◆ **TASK STATEMENT**
Every line in the records below that holds the word "Utah" is to be copied.

-- DATA FOR REVIEW follows --

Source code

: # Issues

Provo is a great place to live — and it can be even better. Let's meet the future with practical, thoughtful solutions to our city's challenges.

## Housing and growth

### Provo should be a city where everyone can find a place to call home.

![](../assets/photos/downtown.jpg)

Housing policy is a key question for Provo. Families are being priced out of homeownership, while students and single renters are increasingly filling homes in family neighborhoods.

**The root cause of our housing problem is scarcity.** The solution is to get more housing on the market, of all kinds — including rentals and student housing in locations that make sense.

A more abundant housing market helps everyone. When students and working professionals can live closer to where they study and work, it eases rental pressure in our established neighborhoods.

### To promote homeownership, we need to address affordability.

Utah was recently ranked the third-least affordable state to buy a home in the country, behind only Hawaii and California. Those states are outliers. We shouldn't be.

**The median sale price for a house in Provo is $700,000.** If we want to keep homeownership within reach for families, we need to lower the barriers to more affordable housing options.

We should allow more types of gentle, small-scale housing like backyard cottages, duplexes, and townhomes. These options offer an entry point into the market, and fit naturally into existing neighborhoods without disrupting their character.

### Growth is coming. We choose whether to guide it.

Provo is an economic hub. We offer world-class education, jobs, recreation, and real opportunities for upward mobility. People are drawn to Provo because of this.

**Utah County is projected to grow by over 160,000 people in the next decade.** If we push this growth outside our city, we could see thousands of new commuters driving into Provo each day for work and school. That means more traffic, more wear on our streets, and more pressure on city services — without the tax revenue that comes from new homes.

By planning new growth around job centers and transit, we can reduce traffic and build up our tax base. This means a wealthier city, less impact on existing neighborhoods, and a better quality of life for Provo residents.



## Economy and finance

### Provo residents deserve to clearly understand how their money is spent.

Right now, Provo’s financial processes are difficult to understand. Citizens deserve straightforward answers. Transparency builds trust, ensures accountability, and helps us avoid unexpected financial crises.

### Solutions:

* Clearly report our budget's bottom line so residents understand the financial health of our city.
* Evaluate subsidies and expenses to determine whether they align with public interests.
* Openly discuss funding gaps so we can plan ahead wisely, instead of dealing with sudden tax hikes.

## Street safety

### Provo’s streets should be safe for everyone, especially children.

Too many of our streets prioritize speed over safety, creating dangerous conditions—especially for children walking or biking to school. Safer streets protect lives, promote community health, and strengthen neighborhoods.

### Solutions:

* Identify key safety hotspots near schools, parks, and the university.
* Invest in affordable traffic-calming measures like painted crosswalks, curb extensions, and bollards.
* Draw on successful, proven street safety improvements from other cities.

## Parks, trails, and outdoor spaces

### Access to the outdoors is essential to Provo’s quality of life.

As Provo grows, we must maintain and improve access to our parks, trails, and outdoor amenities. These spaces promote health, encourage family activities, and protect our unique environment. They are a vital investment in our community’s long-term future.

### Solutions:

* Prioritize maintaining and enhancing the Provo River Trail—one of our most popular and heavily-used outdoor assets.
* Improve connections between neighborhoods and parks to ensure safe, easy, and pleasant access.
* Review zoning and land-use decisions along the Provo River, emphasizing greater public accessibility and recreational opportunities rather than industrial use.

-- DATA FOR REVIEW concluded --

◆ **FINISHED TASK**
Utah was recently ranked the third-least affordable state to buy a home in the country, behind only Hawaii and California. Those states are outliers. We shouldn't be.
**Utah County is projected to grow by over 160,000 people in the next decade.** If we push this growth outside our city, we could see thousands of new commuters driving into Provo each day for work and school. That means more traffic, more wear on our streets, and more pressure on city services — without the tax revenue that comes from new homes.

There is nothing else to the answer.